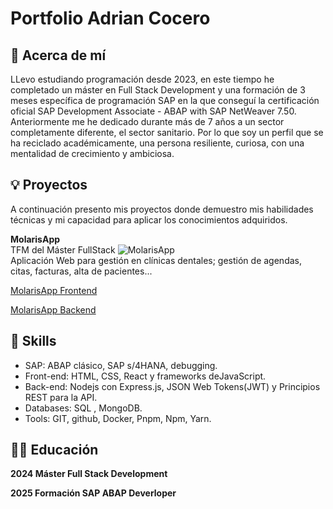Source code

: # Portfolio Adrian Cocero

## 📓 Acerca de mí

LLevo estudiando programación desde 2023, en este tiempo he completado un máster en Full Stack Development y una formación de 3 meses específica de programación SAP en la que conseguí la certificación oficial SAP Development Associate - ABAP with SAP NetWeaver 7.50. 
Anteriormente me he dedicado durante más de 7 años a un sector completamente diferente, el sector sanitario. Por lo que soy un perfil que se ha reciclado académicamente, una persona resiliente, curiosa, con una mentalidad de crecimiento y ambiciosa.

## 💡 Proyectos

A continuación presento mis proyectos donde demuestro mis habilidades técnicas y mi capacidad para aplicar los conocimientos adquiridos.

**MolarisApp**  
TFM del Máster FullStack
![MolarisApp]()  
Aplicación Web para gestión en clínicas dentales; gestión de agendas, citas, facturas, alta de pacientes...

[MolarisApp Frontend](https://github.com/FSD0224STR/TFM-rojo-frontend)

[MolarisApp Backend](https://github.com/FSD0224STR/TFM-rojo-backend)

## 🤹 Skills

- SAP: ABAP clásico, SAP s/4HANA, debugging.
- Front-end: HTML, CSS, React y frameworks deJavaScript.
- Back-end: Nodejs con Express.js, JSON Web Tokens(JWT) y Principios REST para la API.
- Databases: SQL , MongoDB.
- Tools: GIT, github, Docker, Pnpm, Npm, Yarn.

## 🧑‍🎓 Educación

**2024 Máster Full Stack Development**  

**2025 Formación SAP ABAP Deverloper**
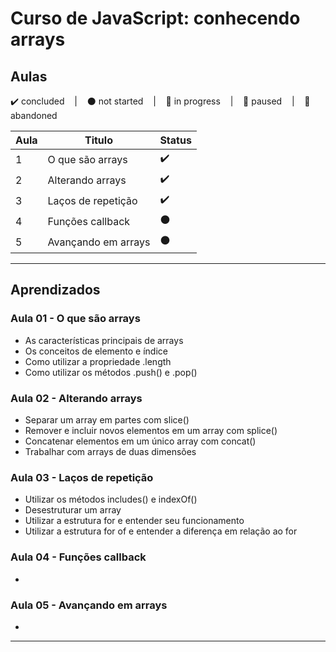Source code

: # Curso de JavaScript: conhecendo arrays

## Aulas
<p>
  ✔️ concluded &nbsp;&nbsp;&nbsp;|&nbsp;&nbsp;&nbsp;
  ⚫ not started &nbsp;&nbsp;&nbsp;|&nbsp;&nbsp;&nbsp;
  🔵 in progress &nbsp;&nbsp;&nbsp;|&nbsp;&nbsp;&nbsp;
  🔶 paused &nbsp;&nbsp;&nbsp;|&nbsp;&nbsp;&nbsp;
  🔴 abandoned 
</p>

| Aula | Titulo | Status |
| --- | --- | --- |
| 1 | O que são arrays  | ✔️ |
| 2 | Alterando arrays | ✔️ |
| 3 | Laços de repetição | ✔️ |
| 4 | Funções callback | ⚫ |
| 5 | Avançando em arrays | ⚫ |

---

## Aprendizados

### Aula 01 - O que são arrays 
<ul>
  <li>As características principais de arrays</li>
  <li>Os conceitos de elemento e índice</li>
  <li>Como utilizar a propriedade .length</li>
  <li>Como utilizar os métodos .push() e .pop()</li>
</ul>

### Aula 02 - Alterando arrays
<ul>
  <li>Separar um array em partes com slice()</li>
  <li>Remover e incluir novos elementos em um array com splice()</li>
  <li>Concatenar elementos em um único array com concat()</li>
  <li>Trabalhar com arrays de duas dimensões</li>
</ul>

### Aula 03 - Laços de repetição
<ul>
  <li>Utilizar os métodos includes() e indexOf()</li>
  <li>Desestruturar um array</li>
  <li>Utilizar a estrutura for e entender seu funcionamento</li>
  <li>Utilizar a estrutura for of e entender a diferença em relação ao for</li>
</ul>

### Aula 04 - Funções callback
<ul>
  <li></li>
</ul>

### Aula 05 - Avançando em arrays
<ul>
  <li></li>
</ul>

---
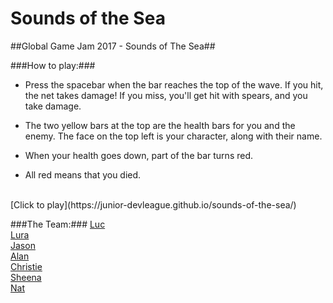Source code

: # Sounds of the Sea
##Global Game Jam 2017 - Sounds of The Sea##


###How to play:###

* Press the spacebar when the bar reaches the top of the wave. If you hit, the net takes damage! If you miss, you'll get hit with spears, and you take damage.

* The two yellow bars at the top are the health bars for you and the enemy. The face on the top left is your character, along with their name.

* When your health goes down, part of the bar turns red.

* All red means that you died.

<br>
[Click to play](https://junior-devleague.github.io/sounds-of-the-sea/)

###The Team:###
[Luc](https://github.com/lucl310)<br>
[Lura](https://github.com/llooper21)<br>
[Jason](https://github.com/jaywon)<br>
[Alan](https://github.com/spacetoastcoasttocoast)<br>
[Christie](https://github.com/creindle)<br>
[Sheena](https://github.com/sogalutira)<br>
[Nat](https://github.com/nat-nat33)
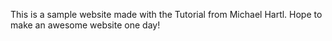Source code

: This is a sample website made with the Tutorial from
Michael Hartl. Hope to make an awesome website one day! 
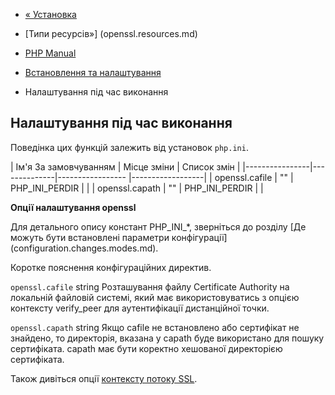 - [« Установка](openssl.installation.md)
- [Типи ресурсів»] (openssl.resources.md)

- [PHP Manual](index.md)
- [Встановлення та налаштування](openssl.setup.md)
- Налаштування під час виконання

## Налаштування під час виконання

Поведінка цих функцій залежить від установок `php.ini`.

| Ім'я За замовчуванням | Місце зміни | Список змін |
|----------------|--------------|----------------- |------------------|
| openssl.cafile | "" | PHP_INI_PERDIR | |
| openssl.capath | "" | PHP_INI_PERDIR | |

**Опції налаштування openssl**

Для детального опису констант PHP_INI\_\*, зверніться до розділу [Де
можуть бути встановлені параметри
конфігурації] (configuration.changes.modes.md).

Коротке пояснення конфігураційних директив.

`openssl.cafile` string
Розташування файлу Certificate Authority на локальній файловій
системі, який має використовуватись з опцією контексту verify_peer
для аутентифікації дистанційної точки.

`openssl.capath` string
Якщо cafile не встановлено або сертифікат не знайдено, то директорія, вказана
у capath буде використано для пошуку сертифіката. capath має бути
коректно хешованої директорією сертифіката.

Також дивіться опції [контексту потоку SSL](context.ssl.md).

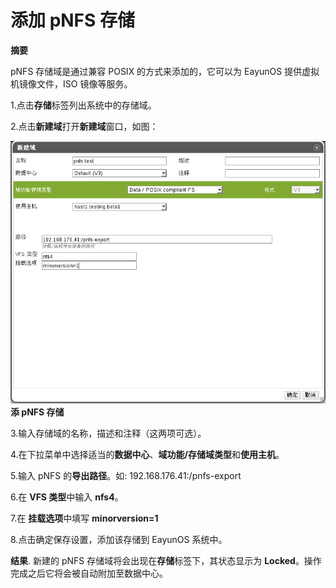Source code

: # 添加 pNFS 存储

**摘要**

pNFS 存储域是通过兼容 POSIX 的方式来添加的，它可以为 EayunOS
提供虚拟机镜像文件，ISO 镜像等服务。

1.点击**存储**标签列出系统中的存储域。

2.点击**新建域**打开**新建域**窗口，如图：

![添加 pNFS 存储](../images/storage-add-pnfs.png)</br>
**添 pNFS 存储**

3.输入存储域的名称，描述和注释（这两项可选）。

4.在下拉菜单中选择适当的**数据中心**、**域功能/存储域类型**和**使用主机**。

5.输入 pNFS 的**导出路径**。如: 192.168.176.41:/pnfs-export

6.在 **VFS 类型**中输入 **nfs4**。

7.在 **挂载选项**中填写 **minorversion=1**

8.点击确定保存设置，添加该存储到 EayunOS 系统中。

**结果**.
新建的 pNFS 存储域将会出现在**存储**标签下，其状态显示为
**Locked**。操作完成之后它将会被自动附加至数据中心。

□ □ □

Task item
The response should hold only an exact retyping of the lines from the beginning of the data through the line containing "<li>As características principais", both ends kept, pictures omitted.

Output for this exercise
Source code

: # Portfolio Adrian Cocero

## 📓 Acerca de mí

LLevo estudiando programación desde 2023, en este tiempo he completado un máster en Full Stack Development y una formación de 3 meses específica de programación SAP en la que conseguí la certificación oficial SAP Development Associate - ABAP with SAP NetWeaver 7.50. 
Anteriormente me he dedicado durante más de 7 años a un sector completamente diferente, el sector sanitario. Por lo que soy un perfil que se ha reciclado académicamente, una persona resiliente, curiosa, con una mentalidad de crecimiento y ambiciosa.

## 💡 Proyectos

A continuación presento mis proyectos donde demuestro mis habilidades técnicas y mi capacidad para aplicar los conocimientos adquiridos.

**MolarisApp**  
TFM del Máster FullStack
![MolarisApp]()  
Aplicación Web para gestión en clínicas dentales; gestión de agendas, citas, facturas, alta de pacientes...

[MolarisApp Frontend](https://github.com/FSD0224STR/TFM-rojo-frontend)

[MolarisApp Backend](https://github.com/FSD0224STR/TFM-rojo-backend)

## 🤹 Skills

- SAP: ABAP clásico, SAP s/4HANA, debugging.
- Front-end: HTML, CSS, React y frameworks deJavaScript.
- Back-end: Nodejs con Express.js, JSON Web Tokens(JWT) y Principios REST para la API.
- Databases: SQL , MongoDB.
- Tools: GIT, github, Docker, Pnpm, Npm, Yarn.

## 🧑‍🎓 Educación

**2024 Máster Full Stack Development**  

**2025 Formación SAP ABAP Deverloper**
Source code

: # Curso de JavaScript: conhecendo arrays

## Aulas
<p>
  ✔️ concluded &nbsp;&nbsp;&nbsp;|&nbsp;&nbsp;&nbsp;
  ⚫ not started &nbsp;&nbsp;&nbsp;|&nbsp;&nbsp;&nbsp;
  🔵 in progress &nbsp;&nbsp;&nbsp;|&nbsp;&nbsp;&nbsp;
  🔶 paused &nbsp;&nbsp;&nbsp;|&nbsp;&nbsp;&nbsp;
  🔴 abandoned 
</p>

| Aula | Titulo | Status |
| --- | --- | --- |
| 1 | O que são arrays  | ✔️ |
| 2 | Alterando arrays | ✔️ |
| 3 | Laços de repetição | ✔️ |
| 4 | Funções callback | ⚫ |
| 5 | Avançando em arrays | ⚫ |

---

## Aprendizados

### Aula 01 - O que são arrays 
<ul>
  <li>As características principais de arrays</li>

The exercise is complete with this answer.